Lion
Lion copied to clipboard
Issues about Applying Delta
Thanks for your great work. However, when checking your huggingface page https://huggingface.co/YuxinJiang/Lion, I found your delta weights size is 25G, which is typically the size of LLAMA-13B model(same as vicuna-13b-delta-v1.1), and typically a 7B delta weights have the size of 12-13G(same as vicuna-7b-delta-v1.1), and I run error in checking integrity applying src/weight_diff.py, when merging your delta weights with LLAMA-7b base model.
Besides, what is the minimal usage for reproducing your model? Is it capable for consumer hardware, e.g. 43090/4V100, or the minimal usage is 8*A100? and do you have the plan for supporting Accelerate/DeepSpeed for offloading/quantization training? And your full training pipeline doesn't support low-resource fine-tuning technique, e.g., lora/pTuning?
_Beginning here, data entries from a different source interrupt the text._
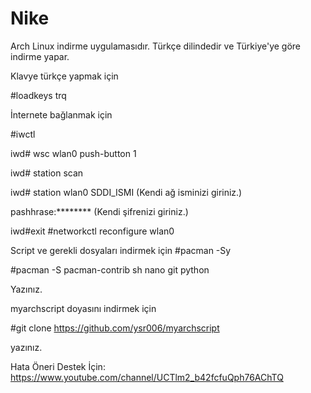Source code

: # Nike

Arch Linux indirme uygulamasıdır. Türkçe dilindedir ve Türkiye'ye göre indirme yapar.

Klavye türkçe yapmak için

#loadkeys trq

İnternete bağlanmak için

#iwctl

iwd# wsc wlan0 push-button 1

iwd# station scan

iwd# station wlan0 SDDI_ISMI (Kendi ağ isminizi giriniz.)

pashhrase:******** (Kendi şifrenizi giriniz.)

iwd#exit #networkctl reconfigure wlan0

Script ve gerekli dosyaları indirmek için
#pacman -Sy

#pacman -S pacman-contrib sh nano git python

Yazınız.

myarchscript doyasını indirmek için

#git clone https://github.com/ysr006/myarchscript

yazınız.

Hata Öneri Destek İçin: https://www.youtube.com/channel/UCTlm2_b42fcfuQph76AChTQ
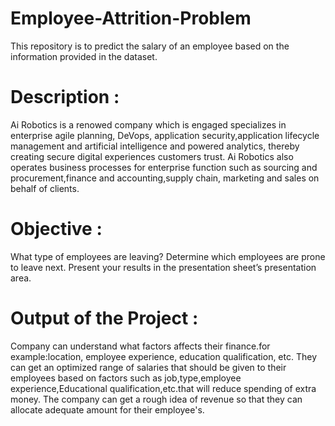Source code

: # Employee-Attrition-Problem
This repository is to predict the salary of an employee based on the information provided in the dataset.

# Description :
Ai Robotics is a renowed company which is engaged specializes in enterprise agile planning, DeVops, application security,application lifecycle management and artificial intelligence and powered analytics, thereby creating secure digital experiences customers trust.
Ai Robotics also operates business processes for enterprise function such as sourcing and procurement,finance and accounting,supply chain, marketing and sales on behalf of clients.

# Objective :
What type of employees are leaving? Determine which employees are prone to leave next. Present your results in the presentation sheet’s presentation area.

# Output of the Project :
Company can understand what factors affects their finance.for example:location, employee experience, education qualification, etc.
They can get an optimized range of salaries that should be given to their employees based on factors such as job,type,employee experience,Educational qualification,etc.that will reduce spending of extra money.
The company can get a rough idea of revenue so that they can allocate adequate amount for their employee's.



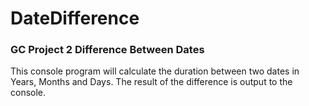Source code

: # DateDifference
### GC Project 2 Difference Between Dates
This console program will calculate the duration between two dates in Years, Months and Days. The result of the difference is output to the console.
Many Thanks for your reply!
Hi, thanks for your interest in our work. The delta weights size is 25G since we use float32 as torch_dtype, and vicuna-7b-delta-v1.1 uses float16. We have changed to float16 and reloaded the delta weights to huggingface https://huggingface.co/YuxinJiang/Lion, please check again.
Besides, the checking integrity
is copied from Stanford-alpaca and is not applicable to our case. We have modified the code, now you can merge our delta weights with LLAMA-7b base model successfully.
Currently, the minimal usage for fine-tuning our model is at least 8 × 48GB GPUs for ~7 hours. Our framework also supports Accelerate/DeepSpeed as well as lora/pTuning. We will update the related instructions later.
Thanks for your valuable feedback!